Community can be built afresh, as this testimony about Telegraph Hill indicates: “I love it here. I had a rootless childhood, and I love the very strong sense of community that the children have. It’s like a village in the centre of London, it has that kind of support system.” (I live there now. It's true.)
Almost forty years ago, researchers described Sparkbrook in Birmingham as a twilight zone. But in Balsall Heath (one of its ethnically diverse neighbourhoods and for long a prostitution hotspot), campaigning, mutual aid and governance have built common norms and institutions over two decades. Through neighbourhood wardens, community gardening, volunteer street-cleaning and reopening the front desk of the local ’nick’, people are starting to take responsibility for their proximity. (I saw it for myself. Extraordinary.)
As we start to explore our interconnectedness, a kind of "individual solidarity" may be emerging - a far side of individualism, with real strengths in comparison with the past. "You asking me what I think of Bethnal Green is like asking a countryman what he thinks of the country... I suppose when you've always lived here you like it," said one Family and Kinship interviewee.
Today we may be less rooted in our neighbourhoods; but like Simmel’s stranger, we are more inclined to query.
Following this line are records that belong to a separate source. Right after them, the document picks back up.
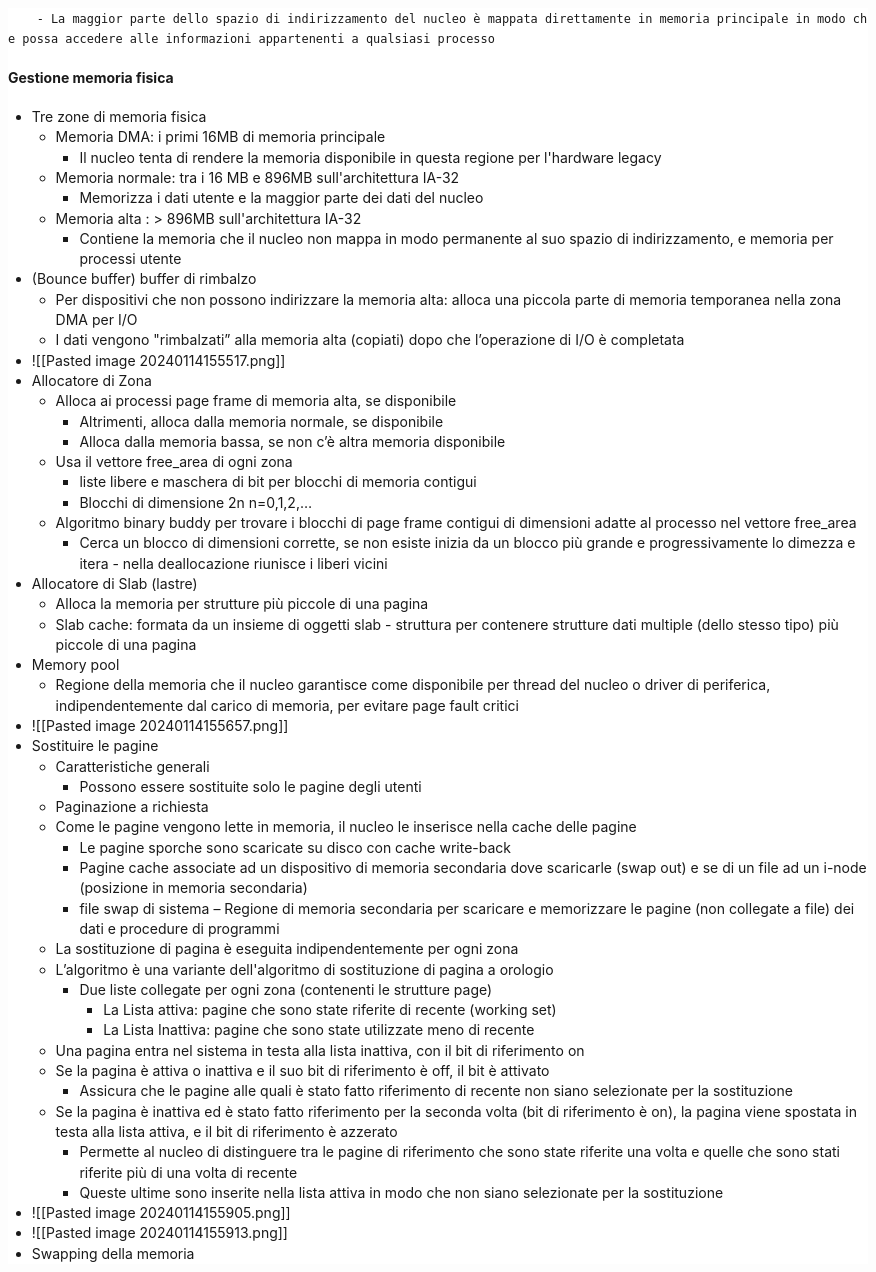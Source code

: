 		- La maggior parte dello spazio di indirizzamento del nucleo è mappata direttamente in memoria principale in modo che possa accedere alle informazioni appartenenti a qualsiasi processo
#### Gestione memoria fisica
- Tre zone di memoria fisica 
	- Memoria DMA: i primi 16MB di memoria principale 
		- Il nucleo tenta di rendere la memoria disponibile in questa regione per l'hardware legacy 
	- Memoria normale: tra i 16 MB e 896MB sull'architettura IA-32 
		- Memorizza i dati utente e la maggior parte dei dati del nucleo 
	- Memoria alta : > 896MB sull'architettura IA-32 
		- Contiene la memoria che il nucleo non mappa in modo permanente al suo spazio di indirizzamento, e memoria per processi utente 
- (Bounce buffer) buffer di rimbalzo 
	- Per dispositivi che non possono indirizzare la memoria alta: alloca una piccola parte di memoria temporanea nella zona DMA per I/O 
	- I dati vengono "rimbalzati” alla memoria alta (copiati) dopo che l’operazione di I/O è completata
- ![[Pasted image 20240114155517.png]]
- Allocatore di Zona 
	- Alloca ai processi page frame di memoria alta, se disponibile
		- Altrimenti, alloca dalla memoria normale, se disponibile 
		- Alloca dalla memoria bassa, se non c’è altra memoria disponibile 
	- Usa il vettore free_area di ogni zona 
		- liste libere e maschera di bit per blocchi di memoria contigui 
		- Blocchi di dimensione 2n n=0,1,2,… 
	- Algoritmo binary buddy per trovare i blocchi di page frame contigui di dimensioni adatte al processo nel vettore free_area 
		- Cerca un blocco di dimensioni corrette, se non esiste inizia da un blocco più grande e progressivamente lo dimezza e itera - nella deallocazione riunisce i liberi vicini 
- Allocatore di Slab (lastre)
	- Alloca la memoria per strutture più piccole di una pagina 
	- Slab cache: formata da un insieme di oggetti slab - struttura per contenere strutture dati multiple (dello stesso tipo) più piccole di una pagina 
- Memory pool 
	- Regione della memoria che il nucleo garantisce come disponibile per thread del nucleo o driver di periferica, indipendentemente dal carico di memoria, per evitare page fault critici 
- ![[Pasted image 20240114155657.png]]
- Sostituire le pagine
	- Caratteristiche generali 
		- Possono essere sostituite solo le pagine degli utenti 
	- Paginazione a richiesta 
	- Come le pagine vengono lette in memoria, il nucleo le inserisce nella cache delle pagine 
		- Le pagine sporche sono scaricate su disco con cache write-back 
		- Pagine cache associate ad un dispositivo di memoria secondaria dove scaricarle (swap out) e se di un file ad un i-node (posizione in memoria secondaria) 
		- file swap di sistema – Regione di memoria secondaria per scaricare e memorizzare le pagine (non collegate a file) dei dati e procedure di programmi
	- La sostituzione di pagina è eseguita indipendentemente per ogni zona 
	- L’algoritmo è una variante dell'algoritmo di sostituzione di pagina a orologio 
		- Due liste collegate per ogni zona (contenenti le strutture page) 
			- La Lista attiva: pagine che sono state riferite di recente (working set) 
			- La Lista Inattiva: pagine che sono state utilizzate meno di recente 
	- Una pagina entra nel sistema in testa alla lista inattiva, con il bit di riferimento on 
	- Se la pagina è attiva o inattiva e il suo bit di riferimento è off, il bit è attivato 
		- Assicura che le pagine alle quali è stato fatto riferimento di recente non siano selezionate per la sostituzione 
	- Se la pagina è inattiva ed è stato fatto riferimento per la seconda volta (bit di riferimento è on), la pagina viene spostata in testa alla lista attiva, e il bit di riferimento è azzerato 
		- Permette al nucleo di distinguere tra le pagine di riferimento che sono state riferite una volta e quelle che sono stati riferite più di una volta di recente 
		- Queste ultime sono inserite nella lista attiva in modo che non siano selezionate per la sostituzione
- ![[Pasted image 20240114155905.png]]
- ![[Pasted image 20240114155913.png]]
- Swapping della memoria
Residents praised the Walsall neighbourhood offices because they “started people asking questions”.
Rather than organic communities tied together in a ‘small corporate life’, we can aspire toward welcoming neighbourhoods home to a kaleidoscope of individuals and groups, each with the opportunity to come together and shape what they share for the better.
In neighbourhood two exciting possibilities are writ small: peaceful co-existence, and systems of public authority that are genuinely public, meaning swift and effective response to the hopes and interests of society. We find ourselves on the first rung of a long ladder. Recognising what they have in common, neighbourhoods can live together in a neighbourly fashion. Nations live in neighbourhoods too, from border conflicts to cooperating regions.
Ideals of welcoming, mutual aid, respect and shared stewardship all have purchase on the global stage. But we can start by just sorting out the muddy local common.